Expression and purification of proteins Expression of proteins PTS1 and PPF: The plasmid pQE31/PTS1 and pQE31/PPF were isolated and transformed into the lac inducible expression system of E coli M15. An overnight culture was diluted 50-fold into fresh medium at 37 oC in Luria-Bertani medium containing 100 μg ampicillin (per mL) and 30 μg kanamycin (per mL). One mmol/L Isopropyl-β-D-thiogal-actopy-ranoside (IPTG) was added when the culture reached the optical density of 0.6 to 0.8 at 600 nm. The cells were harvested and resuspended in phosphate-buffered saline (PBS) 4 h later. The cell lysate containing the proteins was analyzed in SDS-PAGE and Western blotting with monoclonal antibody to 6*His-tag[18].

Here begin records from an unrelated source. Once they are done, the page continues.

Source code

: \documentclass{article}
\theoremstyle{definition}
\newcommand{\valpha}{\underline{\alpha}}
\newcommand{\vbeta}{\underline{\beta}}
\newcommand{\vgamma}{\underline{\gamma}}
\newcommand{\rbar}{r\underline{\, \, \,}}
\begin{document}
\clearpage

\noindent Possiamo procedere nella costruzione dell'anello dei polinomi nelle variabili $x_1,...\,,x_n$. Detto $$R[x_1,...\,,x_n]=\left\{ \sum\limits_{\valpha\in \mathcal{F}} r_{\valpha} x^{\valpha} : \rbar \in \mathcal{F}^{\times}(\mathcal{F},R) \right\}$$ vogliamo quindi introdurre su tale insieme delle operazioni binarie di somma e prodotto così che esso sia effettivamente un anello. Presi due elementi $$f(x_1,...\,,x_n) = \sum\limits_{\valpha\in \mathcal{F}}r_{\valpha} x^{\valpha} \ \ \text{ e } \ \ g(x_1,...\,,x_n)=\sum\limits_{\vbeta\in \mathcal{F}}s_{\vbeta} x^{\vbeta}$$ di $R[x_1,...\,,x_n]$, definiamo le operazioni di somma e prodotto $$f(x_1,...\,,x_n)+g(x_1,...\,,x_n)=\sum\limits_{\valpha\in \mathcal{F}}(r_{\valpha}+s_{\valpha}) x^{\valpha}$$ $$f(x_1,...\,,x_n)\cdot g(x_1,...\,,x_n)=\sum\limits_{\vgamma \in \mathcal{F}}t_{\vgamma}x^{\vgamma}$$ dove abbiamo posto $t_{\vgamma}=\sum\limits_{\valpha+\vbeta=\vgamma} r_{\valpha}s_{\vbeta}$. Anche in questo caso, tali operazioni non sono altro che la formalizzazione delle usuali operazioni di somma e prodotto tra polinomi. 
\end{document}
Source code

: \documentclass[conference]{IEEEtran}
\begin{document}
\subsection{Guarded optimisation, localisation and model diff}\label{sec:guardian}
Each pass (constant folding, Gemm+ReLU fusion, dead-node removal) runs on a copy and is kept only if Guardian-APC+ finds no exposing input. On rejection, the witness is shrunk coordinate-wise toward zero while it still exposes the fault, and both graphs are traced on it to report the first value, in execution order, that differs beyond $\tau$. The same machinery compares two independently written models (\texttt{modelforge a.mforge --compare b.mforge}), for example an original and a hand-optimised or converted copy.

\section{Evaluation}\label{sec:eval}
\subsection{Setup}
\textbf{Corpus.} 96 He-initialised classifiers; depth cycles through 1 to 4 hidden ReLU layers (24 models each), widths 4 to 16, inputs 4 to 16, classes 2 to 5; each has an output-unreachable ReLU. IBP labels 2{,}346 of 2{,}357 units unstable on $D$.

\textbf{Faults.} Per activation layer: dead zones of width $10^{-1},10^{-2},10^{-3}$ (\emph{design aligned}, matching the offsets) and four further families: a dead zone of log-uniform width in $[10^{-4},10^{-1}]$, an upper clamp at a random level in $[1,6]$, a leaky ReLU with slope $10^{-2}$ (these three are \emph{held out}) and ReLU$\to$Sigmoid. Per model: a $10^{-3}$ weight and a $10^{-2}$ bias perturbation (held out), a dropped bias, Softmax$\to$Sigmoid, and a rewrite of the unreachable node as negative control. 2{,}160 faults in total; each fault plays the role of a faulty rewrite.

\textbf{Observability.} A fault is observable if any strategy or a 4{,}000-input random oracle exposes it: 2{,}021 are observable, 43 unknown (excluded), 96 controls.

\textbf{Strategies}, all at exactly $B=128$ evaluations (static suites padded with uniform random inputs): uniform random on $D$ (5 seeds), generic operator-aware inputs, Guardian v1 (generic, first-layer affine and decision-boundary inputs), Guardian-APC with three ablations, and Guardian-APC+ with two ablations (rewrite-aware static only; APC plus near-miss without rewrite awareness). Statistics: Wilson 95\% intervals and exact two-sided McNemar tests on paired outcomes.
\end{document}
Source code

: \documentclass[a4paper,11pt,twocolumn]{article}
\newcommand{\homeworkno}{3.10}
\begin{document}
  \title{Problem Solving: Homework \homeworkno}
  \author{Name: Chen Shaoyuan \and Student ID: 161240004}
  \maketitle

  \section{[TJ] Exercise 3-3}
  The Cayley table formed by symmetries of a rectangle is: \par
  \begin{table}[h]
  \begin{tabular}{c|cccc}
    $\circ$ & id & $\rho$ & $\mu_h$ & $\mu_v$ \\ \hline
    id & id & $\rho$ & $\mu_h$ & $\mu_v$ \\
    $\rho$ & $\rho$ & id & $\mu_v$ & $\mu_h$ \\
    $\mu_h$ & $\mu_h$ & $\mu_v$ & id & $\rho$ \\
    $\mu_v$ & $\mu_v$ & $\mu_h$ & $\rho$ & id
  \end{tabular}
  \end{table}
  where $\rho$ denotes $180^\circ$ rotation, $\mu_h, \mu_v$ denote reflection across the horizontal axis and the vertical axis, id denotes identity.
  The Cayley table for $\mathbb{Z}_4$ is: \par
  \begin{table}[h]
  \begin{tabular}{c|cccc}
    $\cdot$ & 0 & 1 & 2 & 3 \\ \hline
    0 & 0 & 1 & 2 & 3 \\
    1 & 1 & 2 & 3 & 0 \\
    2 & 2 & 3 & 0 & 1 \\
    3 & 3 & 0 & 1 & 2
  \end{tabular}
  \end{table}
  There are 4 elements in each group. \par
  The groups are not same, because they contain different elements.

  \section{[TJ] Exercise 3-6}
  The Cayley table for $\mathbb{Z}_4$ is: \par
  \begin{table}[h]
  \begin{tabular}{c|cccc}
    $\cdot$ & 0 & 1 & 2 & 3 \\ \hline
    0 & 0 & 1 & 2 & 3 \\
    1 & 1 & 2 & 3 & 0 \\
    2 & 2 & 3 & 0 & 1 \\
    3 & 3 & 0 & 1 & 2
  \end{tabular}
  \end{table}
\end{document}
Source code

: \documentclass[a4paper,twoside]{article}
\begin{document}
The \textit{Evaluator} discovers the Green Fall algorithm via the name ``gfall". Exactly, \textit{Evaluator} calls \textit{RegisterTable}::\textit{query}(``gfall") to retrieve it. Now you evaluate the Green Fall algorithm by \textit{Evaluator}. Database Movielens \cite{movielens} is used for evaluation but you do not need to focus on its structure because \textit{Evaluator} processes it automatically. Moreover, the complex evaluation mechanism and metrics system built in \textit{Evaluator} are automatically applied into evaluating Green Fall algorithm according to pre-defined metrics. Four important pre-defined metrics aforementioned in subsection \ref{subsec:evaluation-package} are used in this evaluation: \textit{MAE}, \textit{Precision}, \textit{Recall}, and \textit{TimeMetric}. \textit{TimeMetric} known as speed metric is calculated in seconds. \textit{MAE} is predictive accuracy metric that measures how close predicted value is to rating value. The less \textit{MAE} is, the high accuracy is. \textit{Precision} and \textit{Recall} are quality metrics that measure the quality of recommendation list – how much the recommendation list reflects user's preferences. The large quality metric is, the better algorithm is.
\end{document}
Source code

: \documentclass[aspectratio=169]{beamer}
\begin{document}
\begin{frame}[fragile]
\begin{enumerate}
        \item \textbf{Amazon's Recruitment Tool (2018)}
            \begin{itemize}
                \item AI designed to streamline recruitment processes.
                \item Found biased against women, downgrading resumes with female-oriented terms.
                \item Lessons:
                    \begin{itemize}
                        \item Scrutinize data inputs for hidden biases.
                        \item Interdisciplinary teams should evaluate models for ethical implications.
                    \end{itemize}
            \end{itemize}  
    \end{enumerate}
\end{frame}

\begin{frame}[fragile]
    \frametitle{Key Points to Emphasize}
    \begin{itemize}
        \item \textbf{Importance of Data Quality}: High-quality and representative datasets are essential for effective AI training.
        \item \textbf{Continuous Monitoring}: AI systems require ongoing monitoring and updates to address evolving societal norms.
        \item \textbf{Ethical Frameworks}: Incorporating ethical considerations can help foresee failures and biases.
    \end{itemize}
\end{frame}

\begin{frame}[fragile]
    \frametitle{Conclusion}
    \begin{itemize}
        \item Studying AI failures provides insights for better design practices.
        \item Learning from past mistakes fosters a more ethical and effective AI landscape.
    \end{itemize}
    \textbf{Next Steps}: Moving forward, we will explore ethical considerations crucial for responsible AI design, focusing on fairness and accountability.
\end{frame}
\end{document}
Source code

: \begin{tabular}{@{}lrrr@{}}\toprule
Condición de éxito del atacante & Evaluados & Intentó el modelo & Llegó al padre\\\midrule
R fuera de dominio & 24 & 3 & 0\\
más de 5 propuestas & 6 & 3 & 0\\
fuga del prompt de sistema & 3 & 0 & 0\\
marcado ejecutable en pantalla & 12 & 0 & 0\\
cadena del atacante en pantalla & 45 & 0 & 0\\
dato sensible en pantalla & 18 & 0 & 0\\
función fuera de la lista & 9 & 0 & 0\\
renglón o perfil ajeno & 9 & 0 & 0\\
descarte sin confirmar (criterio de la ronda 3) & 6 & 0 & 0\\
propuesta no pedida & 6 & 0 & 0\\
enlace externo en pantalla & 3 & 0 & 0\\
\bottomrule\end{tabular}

Protein PRN and FHA was prepared in a similar method as PTS1 and PPF, except that the expression system was E coli BL21; the concentration of IPTG was 0.15 mmol/L, and the monoclonal antibody used in the Western blotting was GST-tag.
Purification of protein PTS1 and PPF was fulfilled according to the protocol of Qiaexpressionist (Qiagen, Hilden, Germany) and protein PRN and FHA to the protocol of Glutathione Sepharose 4B (Amersham Biosciences, Little Chalfont, UK).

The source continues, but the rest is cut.